### [WHAT IS NEEDED]
An exact, picture-free copy of the listing is required.
Top of DATA
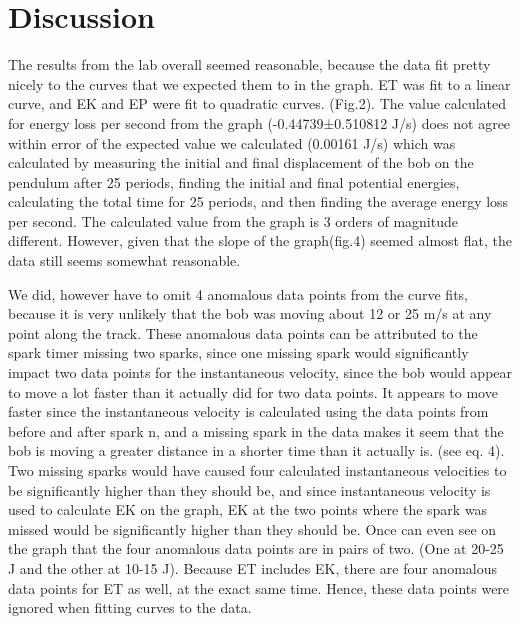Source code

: \documentclass[letterpaper]{article}
\begin{document}
\section{Discussion}
The results from the lab overall seemed reasonable, because the data fit pretty nicely to the curves that we expected them to in the graph. ET was fit to a linear curve, and EK and EP were fit to quadratic curves.  (Fig.2).  The value calculated for energy loss per second from the graph (-0.44739±0.510812 J/s) does not agree within error of the expected value we calculated (0.00161 J/s) which was calculated by measuring the initial and final displacement of the bob on the pendulum after 25 periods, finding the initial and final potential energies, calculating the total time for 25 periods, and then finding the average energy loss per second. The calculated value from the graph is 3 orders of magnitude different. However, given that the slope of the graph(fig.4) seemed almost flat, the data still seems somewhat reasonable.

We did, however have to omit 4 anomalous data points from the curve fits, because it is very unlikely that the bob was moving about 12 or 25 m/s at any point along the track. These anomalous data points can be attributed to the spark timer missing two sparks, since one missing spark would significantly impact two data points for the instantaneous velocity, since the bob would appear to move a lot faster than it actually did for two data points. It appears to move faster since the instantaneous velocity is calculated using the data points from before and after spark n, and a missing spark in the data makes it seem that the bob is moving a greater distance in a shorter time than it actually is. (see eq. 4). Two missing sparks would have caused four calculated instantaneous velocities to be significantly higher than they should be, and since instantaneous velocity is used to calculate EK on the graph, EK at the two points where the spark was missed would be significantly higher than they should be. Once can even see on the graph that the four anomalous data points are in pairs of two. (One at 20-25 J and the other at 10-15 J). Because ET includes EK, there are four anomalous data points for ET as well, at the exact same time.  Hence, these data points were ignored when fitting curves to the data.
\end{document}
Bottom of DATA
### [YOUR RESPONSE]
Source code

: \documentclass[letterpaper]{article}
\begin{document}
\section{Discussion}
The results from the lab overall seemed reasonable, because the data fit pretty nicely to the curves that we expected them to in the graph. ET was fit to a linear curve, and EK and EP were fit to quadratic curves.  (Fig.2).  The value calculated for energy loss per second from the graph (-0.44739±0.510812 J/s) does not agree within error of the expected value we calculated (0.00161 J/s) which was calculated by measuring the initial and final displacement of the bob on the pendulum after 25 periods, finding the initial and final potential energies, calculating the total time for 25 periods, and then finding the average energy loss per second. The calculated value from the graph is 3 orders of magnitude different. However, given that the slope of the graph(fig.4) seemed almost flat, the data still seems somewhat reasonable.

We did, however have to omit 4 anomalous data points from the curve fits, because it is very unlikely that the bob was moving about 12 or 25 m/s at any point along the track. These anomalous data points can be attributed to the spark timer missing two sparks, since one missing spark would significantly impact two data points for the instantaneous velocity, since the bob would appear to move a lot faster than it actually did for two data points. It appears to move faster since the instantaneous velocity is calculated using the data points from before and after spark n, and a missing spark in the data makes it seem that the bob is moving a greater distance in a shorter time than it actually is. (see eq. 4). Two missing sparks would have caused four calculated instantaneous velocities to be significantly higher than they should be, and since instantaneous velocity is used to calculate EK on the graph, EK at the two points where the spark was missed would be significantly higher than they should be. Once can even see on the graph that the four anomalous data points are in pairs of two. (One at 20-25 J and the other at 10-15 J). Because ET includes EK, there are four anomalous data points for ET as well, at the exact same time.  Hence, these data points were ignored when fitting curves to the data.
\end{document}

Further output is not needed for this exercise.